Brian Baker: Freedom costly in American democracy

By Brian Baker

Last update: Friday, October 13th, 2017

In the wake of the recent horrific Las Vegas massacre, the leftist anti-gun coven has kicked its hair-on-fire hysteria into overdrive. In the immortal words of former Obama chief of staff and current Chicago Mayor Rahm Emanuel, “Never let a good crisis go to waste.”

Contrary to their hysterical assertions, gun violence and deaths are in fact at historical lows. For the last 30 years, violent crime rates – including murder – have been decreasing at a rate in direct correlation to the easing of restrictive gun laws, particularly for concealed carry, in those jurisdictions that have enacted such policies.

In contrast, where gun laws are the most restrictive, jurisdictions suffer disproportionately high violent crime rates, including murder. Washington, D.C., Chicago and many other urban areas illustrate that fact.

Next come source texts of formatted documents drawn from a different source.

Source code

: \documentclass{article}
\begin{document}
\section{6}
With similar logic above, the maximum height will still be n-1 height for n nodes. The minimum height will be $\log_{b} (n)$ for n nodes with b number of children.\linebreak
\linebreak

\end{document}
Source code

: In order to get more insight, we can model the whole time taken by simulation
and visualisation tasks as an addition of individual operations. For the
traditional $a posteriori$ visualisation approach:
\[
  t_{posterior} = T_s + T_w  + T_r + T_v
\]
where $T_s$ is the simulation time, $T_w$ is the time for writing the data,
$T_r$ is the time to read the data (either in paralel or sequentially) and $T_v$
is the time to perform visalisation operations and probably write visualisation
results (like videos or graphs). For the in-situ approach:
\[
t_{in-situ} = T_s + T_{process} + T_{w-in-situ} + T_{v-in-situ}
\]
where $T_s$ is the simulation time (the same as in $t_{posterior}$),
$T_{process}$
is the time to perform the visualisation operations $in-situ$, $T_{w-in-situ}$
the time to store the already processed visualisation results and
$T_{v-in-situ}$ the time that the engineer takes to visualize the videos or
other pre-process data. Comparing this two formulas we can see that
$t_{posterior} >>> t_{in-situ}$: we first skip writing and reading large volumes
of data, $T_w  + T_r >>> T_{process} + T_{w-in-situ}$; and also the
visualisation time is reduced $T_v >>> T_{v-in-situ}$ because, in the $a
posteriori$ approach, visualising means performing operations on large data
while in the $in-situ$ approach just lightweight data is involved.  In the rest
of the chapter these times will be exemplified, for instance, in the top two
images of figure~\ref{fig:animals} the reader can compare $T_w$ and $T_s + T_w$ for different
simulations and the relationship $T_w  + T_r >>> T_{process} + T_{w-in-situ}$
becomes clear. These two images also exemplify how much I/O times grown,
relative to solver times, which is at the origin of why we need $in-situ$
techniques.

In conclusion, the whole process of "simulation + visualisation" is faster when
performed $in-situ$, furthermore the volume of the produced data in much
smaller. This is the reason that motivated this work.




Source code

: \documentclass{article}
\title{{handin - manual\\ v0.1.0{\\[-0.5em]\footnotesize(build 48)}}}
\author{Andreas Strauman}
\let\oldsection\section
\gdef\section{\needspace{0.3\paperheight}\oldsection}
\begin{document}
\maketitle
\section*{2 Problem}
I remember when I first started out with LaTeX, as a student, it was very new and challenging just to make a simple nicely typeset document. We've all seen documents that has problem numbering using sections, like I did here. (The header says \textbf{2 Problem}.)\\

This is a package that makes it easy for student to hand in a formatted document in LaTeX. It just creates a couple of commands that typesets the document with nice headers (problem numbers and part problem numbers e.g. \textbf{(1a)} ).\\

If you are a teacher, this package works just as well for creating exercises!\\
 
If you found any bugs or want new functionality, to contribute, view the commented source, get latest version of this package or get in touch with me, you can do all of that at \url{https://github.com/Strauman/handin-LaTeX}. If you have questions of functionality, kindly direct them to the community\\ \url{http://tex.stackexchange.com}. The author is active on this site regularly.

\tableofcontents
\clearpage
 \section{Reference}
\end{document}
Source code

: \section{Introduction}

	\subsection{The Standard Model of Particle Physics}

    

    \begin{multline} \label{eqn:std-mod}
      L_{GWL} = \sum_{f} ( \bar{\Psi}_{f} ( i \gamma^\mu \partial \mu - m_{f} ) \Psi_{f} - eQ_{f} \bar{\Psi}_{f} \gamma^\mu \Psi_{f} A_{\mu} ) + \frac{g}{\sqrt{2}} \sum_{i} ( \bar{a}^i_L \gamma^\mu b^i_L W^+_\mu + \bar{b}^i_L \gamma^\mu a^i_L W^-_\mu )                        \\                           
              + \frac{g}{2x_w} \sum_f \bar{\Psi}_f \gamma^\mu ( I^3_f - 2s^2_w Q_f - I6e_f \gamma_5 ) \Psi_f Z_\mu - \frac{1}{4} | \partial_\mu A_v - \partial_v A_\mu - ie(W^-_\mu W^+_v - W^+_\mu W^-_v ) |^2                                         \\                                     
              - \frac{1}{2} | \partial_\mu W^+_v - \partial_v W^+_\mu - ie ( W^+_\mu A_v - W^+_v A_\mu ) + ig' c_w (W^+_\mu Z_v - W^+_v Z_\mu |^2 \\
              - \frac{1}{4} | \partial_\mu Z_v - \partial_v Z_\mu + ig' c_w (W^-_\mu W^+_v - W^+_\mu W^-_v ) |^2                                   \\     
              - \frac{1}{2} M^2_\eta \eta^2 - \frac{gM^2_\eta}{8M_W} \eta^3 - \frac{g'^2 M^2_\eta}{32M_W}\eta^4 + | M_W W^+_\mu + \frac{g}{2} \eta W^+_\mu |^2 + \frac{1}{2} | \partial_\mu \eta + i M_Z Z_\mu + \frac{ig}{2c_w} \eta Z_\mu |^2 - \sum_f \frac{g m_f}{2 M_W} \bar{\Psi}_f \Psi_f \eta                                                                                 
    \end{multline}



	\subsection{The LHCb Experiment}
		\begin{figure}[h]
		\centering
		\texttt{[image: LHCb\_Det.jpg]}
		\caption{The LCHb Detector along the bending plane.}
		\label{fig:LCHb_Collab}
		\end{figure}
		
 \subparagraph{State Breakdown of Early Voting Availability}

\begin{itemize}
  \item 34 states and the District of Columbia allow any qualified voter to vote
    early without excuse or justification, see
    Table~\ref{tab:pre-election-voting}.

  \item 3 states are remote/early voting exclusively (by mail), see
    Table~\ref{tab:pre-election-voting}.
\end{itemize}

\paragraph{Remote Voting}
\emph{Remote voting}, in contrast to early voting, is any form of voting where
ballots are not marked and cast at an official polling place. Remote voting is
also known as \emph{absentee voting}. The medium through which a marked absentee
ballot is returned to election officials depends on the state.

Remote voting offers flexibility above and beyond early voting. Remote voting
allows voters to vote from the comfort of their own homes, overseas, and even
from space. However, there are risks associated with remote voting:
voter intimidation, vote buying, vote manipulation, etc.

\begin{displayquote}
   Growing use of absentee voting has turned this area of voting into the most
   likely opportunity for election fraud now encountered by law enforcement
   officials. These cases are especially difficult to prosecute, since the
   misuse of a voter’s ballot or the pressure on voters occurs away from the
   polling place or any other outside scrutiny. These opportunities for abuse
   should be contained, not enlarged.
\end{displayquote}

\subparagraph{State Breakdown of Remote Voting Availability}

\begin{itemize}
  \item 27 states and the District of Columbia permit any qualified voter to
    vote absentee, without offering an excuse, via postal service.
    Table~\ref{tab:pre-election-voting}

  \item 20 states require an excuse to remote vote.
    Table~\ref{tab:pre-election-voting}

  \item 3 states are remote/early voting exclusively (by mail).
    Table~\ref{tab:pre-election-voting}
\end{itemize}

The actions of the Las Vegas shooter are no different from those who have driven their cars into crowds and committed mass murder, including in 2015 on the Las Vegas Strip when one was killed and 35 injured – but I don’t see anyone talking about banning cars. Why is that? Cars are at least as “dangerous” as guns, with a higher death toll.

I’ll answer my own rhetorical question: it’s because we don’t discuss abridging the rights of the vast mass of law-abiding citizens because of the actions of some lone nut job – unless it involves guns.

Is there an unfortunate price to be paid for people to enjoy those rights? Yes, sadly, there is. But that’s unavoidable in a free society; the only way to avoid it is to eliminate the freedoms themselves.
That’s an unacceptable price. If we’re not willing to do it with cars, why should we do so with guns? Just because leftists don’t use or like them?

But there’s an even more important underlying issue, too. The Second Amendment isn’t about hunting. It’s there to assure that citizens have the ability to protect themselves if the government fails to do so, either by failing to respond in a crisis or by trying to impose tyranny.

We saw this illustrated most vividly during the Los Angeles Rodney King riots in 1992, when the Korean shop owners protected their businesses, and themselves, with their own weapons – including semi-automatic “assault rifles” – while chaos reigned on L.A. streets for several day. The Koreans were on their own, and if you’re stuck in what is essentially a war zone, you want to be able to bring the most firepower to bear that you can.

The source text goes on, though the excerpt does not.